Although the only return is at the end of the function this is a
consequence of the lack of try/finally syntax - in effect each 'goto' is
a point of return.
If you've never encountered non-trivial functions written in these two
styles, I suggest you take a look. The latter is (by my reckoning and
that of all experienced developers I've worked with) far more readable,
understandable and maintainable. YMMV, as may your opinion.

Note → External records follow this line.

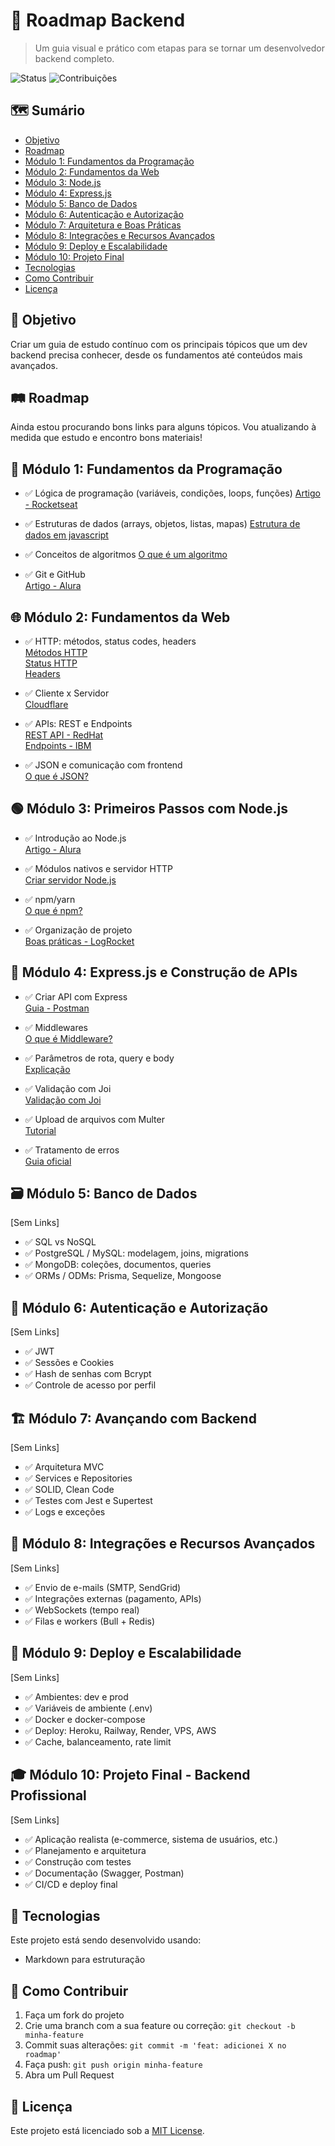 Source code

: # 🚀 Roadmap Backend

> Um guia visual e prático com etapas para se tornar um desenvolvedor backend completo.

![Status](https://img.shields.io/badge/status-em%20desenvolvimento-yellow)
![Contribuições](https://img.shields.io/badge/contribuições-bem%20vindas-brightgreen)

## 🗺️ Sumário

- [Objetivo](#objetivo)
- [Roadmap](#roadmap)
- [Módulo 1: Fundamentos da Programação](#módulo-1-fundamentos-da-programação)
- [Módulo 2: Fundamentos da Web](#módulo-2-fundamentos-da-web)
- [Módulo 3: Node.js](#módulo-3-primeiros-passos-com-nodejs)
- [Módulo 4: Express.js](#módulo-4-expressjs-e-construção-de-apis)
- [Módulo 5: Banco de Dados](#módulo-5-banco-de-dados)
- [Módulo 6: Autenticação e Autorização](#módulo-6-autenticação-e-autorização)
- [Módulo 7: Arquitetura e Boas Práticas](#módulo-7-avançando-com-backend)
- [Módulo 8: Integrações e Recursos Avançados](#módulo-8-integrações-e-recursos-avançados)
- [Módulo 9: Deploy e Escalabilidade](#módulo-9-deploy-e-escalabilidade)
- [Módulo 10: Projeto Final](#módulo-10-projeto-final---backend-profissional)
- [Tecnologias](#tecnologias)
- [Como Contribuir](#como-contribuir)
- [Licença](#licença)

## 🎯 Objetivo

Criar um guia de estudo contínuo com os principais tópicos que um dev backend precisa conhecer, desde os fundamentos até conteúdos mais avançados.

## 🛤️ Roadmap

Ainda estou procurando bons links para alguns tópicos. Vou atualizando à medida que estudo e encontro bons materiais!

## 📘 Módulo 1: Fundamentos da Programação

- ✅ Lógica de programação (variáveis, condições, loops, funções)
  [Artigo - Rocketseat](https://www.rocketseat.com.br/blog/artigos/post/logica-de-programacao-para-iniciantes-em-programacao)
  
- ✅ Estruturas de dados (arrays, objetos, listas, mapas)
  [Estrutura de dados em javascript](https://dev.to/trinity_/estruturas-de-dados-em-javascript-com-exemplos-de-codigo-4an0)
  
- ✅ Conceitos de algoritmos
  [O que é um algoritmo](https://www.datacamp.com/pt/blog/what-is-an-algorithm)
  
- ✅ Git e GitHub  
  [Artigo - Alura](https://www.alura.com.br/artigos/o-que-e-git-github)

## 🌐 Módulo 2: Fundamentos da Web

- ✅ HTTP: métodos, status codes, headers  
  [Métodos HTTP](https://developer.mozilla.org/pt-BR/docs/Web/HTTP/Reference/Methods)  
  [Status HTTP](https://developer.mozilla.org/pt-BR/docs/Web/HTTP/Reference/Status)  
  [Headers](https://developer.mozilla.org/pt-BR/docs/Web/HTTP/Reference/Headers)

- ✅ Cliente x Servidor  
  [Cloudflare](https://www.cloudflare.com/pt-br/learning/serverless/glossary/client-side-vs-server-side/)

- ✅ APIs: REST e Endpoints  
  [REST API - RedHat](https://www.redhat.com/pt-br/topics/api/what-is-a-rest-api)  
  [Endpoints - IBM](https://www.ibm.com/br-pt/topics/api-endpoint)

- ✅ JSON e comunicação com frontend  
  [O que é JSON?](https://www.glideapps.com/blog/what-is-json)

## 🟢 Módulo 3: Primeiros Passos com Node.js

- ✅ Introdução ao Node.js  
  [Artigo - Alura](https://www.alura.com.br/artigos/node-js)

- ✅ Módulos nativos e servidor HTTP  
  [Criar servidor Node.js](https://www.alura.com.br/artigos/criar-servidor-node-js-sem-apoio-frameworks)

- ✅ npm/yarn  
  [O que é npm?](https://www.hostinger.com.br/tutoriais/o-que-e-npm)

- ✅ Organização de projeto  
  [Boas práticas - LogRocket](https://blog.logrocket.com/node-js-project-architecture-best-practices/)

## 🔧 Módulo 4: Express.js e Construção de APIs

- ✅ Criar API com Express  
  [Guia - Postman](https://blog.postman.com/how-to-create-a-rest-api-with-node-js-and-express/)

- ✅ Middlewares  
  [O que é Middleware?](https://www.redhat.com/pt-br/topics/middleware/what-is-middleware)

- ✅ Parâmetros de rota, query e body  
  [Explicação](https://medium.com/@aidana1529/understanding-the-difference-between-req-params-req-body-and-req-query-e9cf01fc3150)

- ✅ Validação com Joi  
  [Validação com Joi](https://abbaslanbay.medium.com/introduction-to-joi-validation-in-node-js-express-c33eba38f4ae)

- ✅ Upload de arquivos com Multer  
  [Tutorial](https://consolelog.com.br/upload-de-arquivos-imagens-utilizando-multer-express-nodejs/)

- ✅ Tratamento de erros  
  [Guia oficial](https://expressjs.com/en/guide/error-handling.html)

## 🗃️ Módulo 5: Banco de Dados

[Sem Links]

- ✅ SQL vs NoSQL
- ✅ PostgreSQL / MySQL: modelagem, joins, migrations
- ✅ MongoDB: coleções, documentos, queries
- ✅ ORMs / ODMs: Prisma, Sequelize, Mongoose

## 🔐 Módulo 6: Autenticação e Autorização

[Sem Links]

- ✅ JWT
- ✅ Sessões e Cookies
- ✅ Hash de senhas com Bcrypt
- ✅ Controle de acesso por perfil

## 🏗️ Módulo 7: Avançando com Backend

[Sem Links]

- ✅ Arquitetura MVC
- ✅ Services e Repositories
- ✅ SOLID, Clean Code
- ✅ Testes com Jest e Supertest
- ✅ Logs e exceções

## 🔌 Módulo 8: Integrações e Recursos Avançados

[Sem Links]

- ✅ Envio de e-mails (SMTP, SendGrid)
- ✅ Integrações externas (pagamento, APIs)
- ✅ WebSockets (tempo real)
- ✅ Filas e workers (Bull + Redis)

## 🚀 Módulo 9: Deploy e Escalabilidade

[Sem Links]

- ✅ Ambientes: dev e prod
- ✅ Variáveis de ambiente (.env)
- ✅ Docker e docker-compose
- ✅ Deploy: Heroku, Railway, Render, VPS, AWS
- ✅ Cache, balanceamento, rate limit

## 🎓 Módulo 10: Projeto Final - Backend Profissional

[Sem Links]

- ✅ Aplicação realista (e-commerce, sistema de usuários, etc.)
- ✅ Planejamento e arquitetura
- ✅ Construção com testes
- ✅ Documentação (Swagger, Postman)
- ✅ CI/CD e deploy final

## 🧰 Tecnologias

Este projeto está sendo desenvolvido usando:
- Markdown para estruturação

## 🤝 Como Contribuir

1. Faça um fork do projeto
2. Crie uma branch com a sua feature ou correção: `git checkout -b minha-feature`
3. Commit suas alterações: `git commit -m 'feat: adicionei X no roadmap'`
4. Faça push: `git push origin minha-feature`
5. Abra um Pull Request

## 📄 Licença

Este projeto está licenciado sob a [MIT License](https://mit-license.org/).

The whole point of exception handling (by which I mean
Java/C++/Python/Ruby/whatever, not Tcl's
use-a-return-code-for-flow-control) is to support the fail-fast paradigm
in conjunction with not having to explicitly check for failure on each
call (exceptions branch the flow at the point of the call and propagate
up the stack). If your code must still be deeply nested in order to
(safely) handle cleanup then are you really gaining anything from
exception handling? Your code remains visually complex, and the benefit
of the new syntax is limited.
Looking at this another way, you _could_ use nested try/finally clauses
in Java, C++, etc. to avoid the common bugs in finally clauses (freeing
an unallocated resource, not handling exceptions off resource
deallocation leading to dangling resources) but _developers don't_. It
could be laziness, incompetence, lack of care, lack of testing, not
having been caught by the bugs enough, not being aware of the problem,
or simply that its too much of a pain to do it properly. I don't know
for sure, but from my interactions with developers in my company I'm
leaning towards the last reason.
> There has been a longstanding desire that people [*] make
> better use of -errorcode, but there's a vicious cycle:
> nobody bothers to use meaningful -errorcodes because nobody
> bothers to check -errorcode because there's no convenient
> way to do so.
>
> try/onerror would at least break that part of the cycle.
>
This is the intention of the TIP, yes.